__What you have to do__:
Report how many lines below contain the word "into", and give only that number.

════

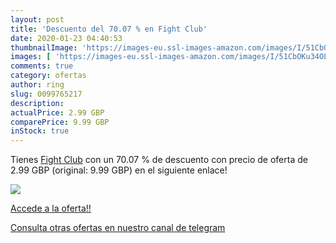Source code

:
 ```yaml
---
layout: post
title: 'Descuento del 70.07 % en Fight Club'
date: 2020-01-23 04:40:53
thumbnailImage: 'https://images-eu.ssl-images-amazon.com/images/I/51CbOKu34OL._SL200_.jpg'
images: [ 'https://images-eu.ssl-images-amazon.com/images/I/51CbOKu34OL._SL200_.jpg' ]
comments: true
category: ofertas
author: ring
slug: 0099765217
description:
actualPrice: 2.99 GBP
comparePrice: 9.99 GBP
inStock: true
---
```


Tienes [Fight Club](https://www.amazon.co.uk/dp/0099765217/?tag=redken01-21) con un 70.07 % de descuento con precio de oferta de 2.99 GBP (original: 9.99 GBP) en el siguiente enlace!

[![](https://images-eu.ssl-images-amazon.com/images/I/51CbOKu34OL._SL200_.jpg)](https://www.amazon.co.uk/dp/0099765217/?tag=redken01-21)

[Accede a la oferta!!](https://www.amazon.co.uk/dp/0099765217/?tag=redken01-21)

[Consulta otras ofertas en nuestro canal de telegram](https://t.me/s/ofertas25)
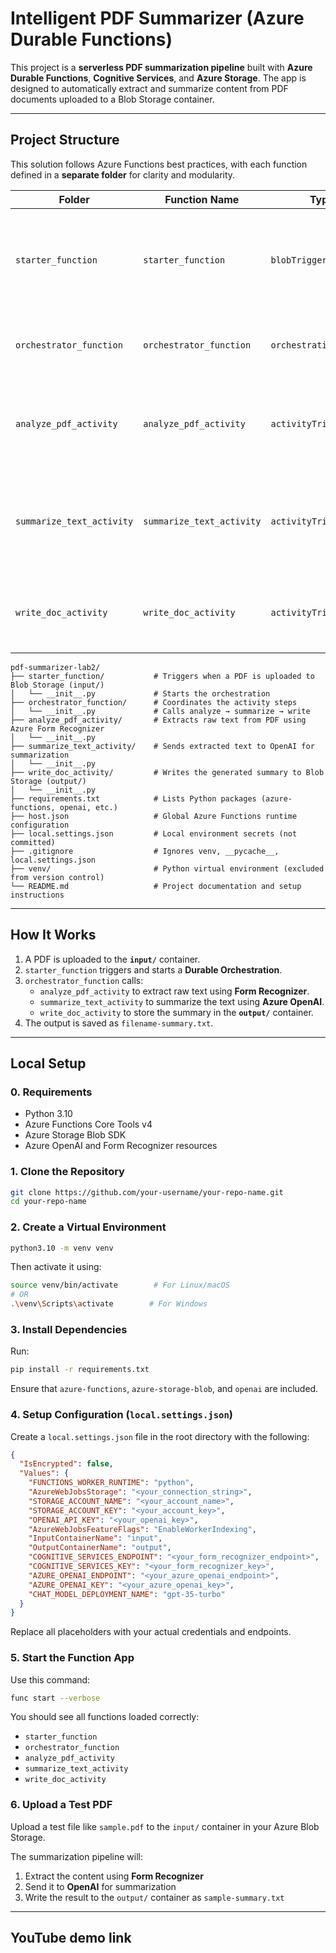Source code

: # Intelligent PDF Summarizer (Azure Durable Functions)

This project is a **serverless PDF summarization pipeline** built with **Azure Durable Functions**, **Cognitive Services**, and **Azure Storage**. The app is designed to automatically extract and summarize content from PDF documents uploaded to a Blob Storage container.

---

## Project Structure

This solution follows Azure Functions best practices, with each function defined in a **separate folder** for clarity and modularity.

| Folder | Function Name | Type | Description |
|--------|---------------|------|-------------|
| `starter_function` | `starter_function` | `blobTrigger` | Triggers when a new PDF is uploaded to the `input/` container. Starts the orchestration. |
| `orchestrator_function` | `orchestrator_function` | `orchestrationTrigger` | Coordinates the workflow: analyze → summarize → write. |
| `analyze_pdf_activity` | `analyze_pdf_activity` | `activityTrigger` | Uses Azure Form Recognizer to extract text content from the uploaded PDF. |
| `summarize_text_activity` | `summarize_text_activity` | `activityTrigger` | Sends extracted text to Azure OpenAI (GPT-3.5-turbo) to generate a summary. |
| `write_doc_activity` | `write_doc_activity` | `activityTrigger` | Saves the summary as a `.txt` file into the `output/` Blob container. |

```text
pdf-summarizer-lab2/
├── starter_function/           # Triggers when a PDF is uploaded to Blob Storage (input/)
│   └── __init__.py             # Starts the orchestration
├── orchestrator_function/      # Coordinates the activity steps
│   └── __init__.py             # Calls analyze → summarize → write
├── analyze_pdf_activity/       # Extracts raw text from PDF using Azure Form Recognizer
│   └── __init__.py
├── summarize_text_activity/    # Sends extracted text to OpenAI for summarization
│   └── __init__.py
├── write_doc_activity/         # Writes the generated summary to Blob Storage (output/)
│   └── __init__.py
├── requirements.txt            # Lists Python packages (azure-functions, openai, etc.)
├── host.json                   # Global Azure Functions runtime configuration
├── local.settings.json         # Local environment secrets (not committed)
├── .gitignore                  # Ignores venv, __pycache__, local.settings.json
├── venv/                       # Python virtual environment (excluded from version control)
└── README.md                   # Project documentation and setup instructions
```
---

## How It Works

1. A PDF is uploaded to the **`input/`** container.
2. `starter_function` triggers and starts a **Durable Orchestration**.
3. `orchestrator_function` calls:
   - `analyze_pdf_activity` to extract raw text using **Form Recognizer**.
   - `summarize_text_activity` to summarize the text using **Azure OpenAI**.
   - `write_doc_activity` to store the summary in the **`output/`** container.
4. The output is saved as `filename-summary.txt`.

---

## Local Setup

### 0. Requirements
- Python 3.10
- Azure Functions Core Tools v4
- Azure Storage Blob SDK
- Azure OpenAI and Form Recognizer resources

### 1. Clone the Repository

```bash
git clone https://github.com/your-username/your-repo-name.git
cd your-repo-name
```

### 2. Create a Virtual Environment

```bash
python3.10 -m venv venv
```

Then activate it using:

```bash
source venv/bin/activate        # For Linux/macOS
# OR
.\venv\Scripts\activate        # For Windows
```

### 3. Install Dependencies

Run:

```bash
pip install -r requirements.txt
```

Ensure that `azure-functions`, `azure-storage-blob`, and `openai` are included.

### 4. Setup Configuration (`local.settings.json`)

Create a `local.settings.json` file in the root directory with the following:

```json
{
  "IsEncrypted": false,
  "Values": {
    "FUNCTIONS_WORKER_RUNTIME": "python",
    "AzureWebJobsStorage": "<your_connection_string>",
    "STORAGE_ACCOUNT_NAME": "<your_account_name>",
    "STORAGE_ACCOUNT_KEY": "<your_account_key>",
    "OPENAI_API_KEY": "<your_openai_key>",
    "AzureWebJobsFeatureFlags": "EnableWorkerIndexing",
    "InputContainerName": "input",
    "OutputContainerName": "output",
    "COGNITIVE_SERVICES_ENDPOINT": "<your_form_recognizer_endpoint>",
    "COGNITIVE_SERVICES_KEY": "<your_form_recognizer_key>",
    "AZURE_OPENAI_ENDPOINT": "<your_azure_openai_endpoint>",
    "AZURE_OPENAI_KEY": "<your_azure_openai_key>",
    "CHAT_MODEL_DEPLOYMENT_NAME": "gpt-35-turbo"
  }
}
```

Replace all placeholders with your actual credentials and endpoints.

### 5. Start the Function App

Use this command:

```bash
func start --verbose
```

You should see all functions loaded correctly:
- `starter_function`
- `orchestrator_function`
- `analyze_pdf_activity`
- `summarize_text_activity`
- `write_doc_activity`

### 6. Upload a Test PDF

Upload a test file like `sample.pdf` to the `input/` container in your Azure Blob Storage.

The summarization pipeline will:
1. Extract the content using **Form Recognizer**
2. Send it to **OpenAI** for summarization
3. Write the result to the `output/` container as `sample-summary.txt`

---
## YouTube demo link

════

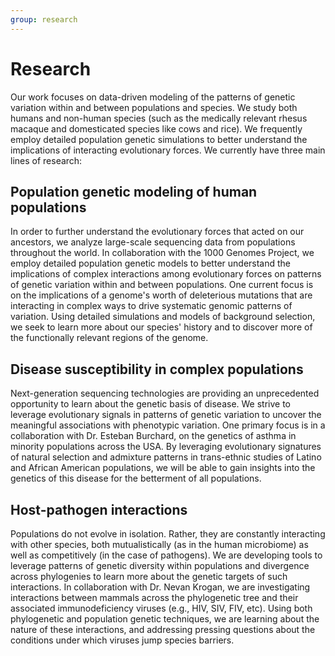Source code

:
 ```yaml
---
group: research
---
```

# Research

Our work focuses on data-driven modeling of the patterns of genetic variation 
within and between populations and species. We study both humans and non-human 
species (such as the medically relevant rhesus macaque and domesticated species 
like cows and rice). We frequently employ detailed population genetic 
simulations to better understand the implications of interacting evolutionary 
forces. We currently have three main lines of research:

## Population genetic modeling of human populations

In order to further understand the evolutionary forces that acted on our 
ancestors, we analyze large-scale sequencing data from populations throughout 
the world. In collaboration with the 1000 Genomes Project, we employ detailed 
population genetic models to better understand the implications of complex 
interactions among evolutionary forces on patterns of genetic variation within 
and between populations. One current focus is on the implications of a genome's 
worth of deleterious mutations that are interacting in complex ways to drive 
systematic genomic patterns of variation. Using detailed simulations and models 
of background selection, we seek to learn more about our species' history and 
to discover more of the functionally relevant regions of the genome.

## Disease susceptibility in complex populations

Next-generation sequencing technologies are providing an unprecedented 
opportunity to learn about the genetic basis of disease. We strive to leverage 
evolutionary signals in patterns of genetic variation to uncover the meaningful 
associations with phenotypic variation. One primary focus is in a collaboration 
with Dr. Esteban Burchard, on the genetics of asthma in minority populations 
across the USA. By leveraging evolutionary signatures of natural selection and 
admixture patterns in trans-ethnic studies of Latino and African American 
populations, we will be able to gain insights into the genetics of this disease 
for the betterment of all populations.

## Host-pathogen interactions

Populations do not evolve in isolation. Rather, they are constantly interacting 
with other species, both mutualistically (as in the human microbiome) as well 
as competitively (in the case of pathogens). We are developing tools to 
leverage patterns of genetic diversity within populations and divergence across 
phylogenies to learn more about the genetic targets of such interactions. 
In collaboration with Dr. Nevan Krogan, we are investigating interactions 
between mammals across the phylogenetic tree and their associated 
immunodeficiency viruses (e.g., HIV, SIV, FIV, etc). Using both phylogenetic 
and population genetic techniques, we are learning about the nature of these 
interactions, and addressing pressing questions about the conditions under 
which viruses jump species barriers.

════

__Task answer__:
2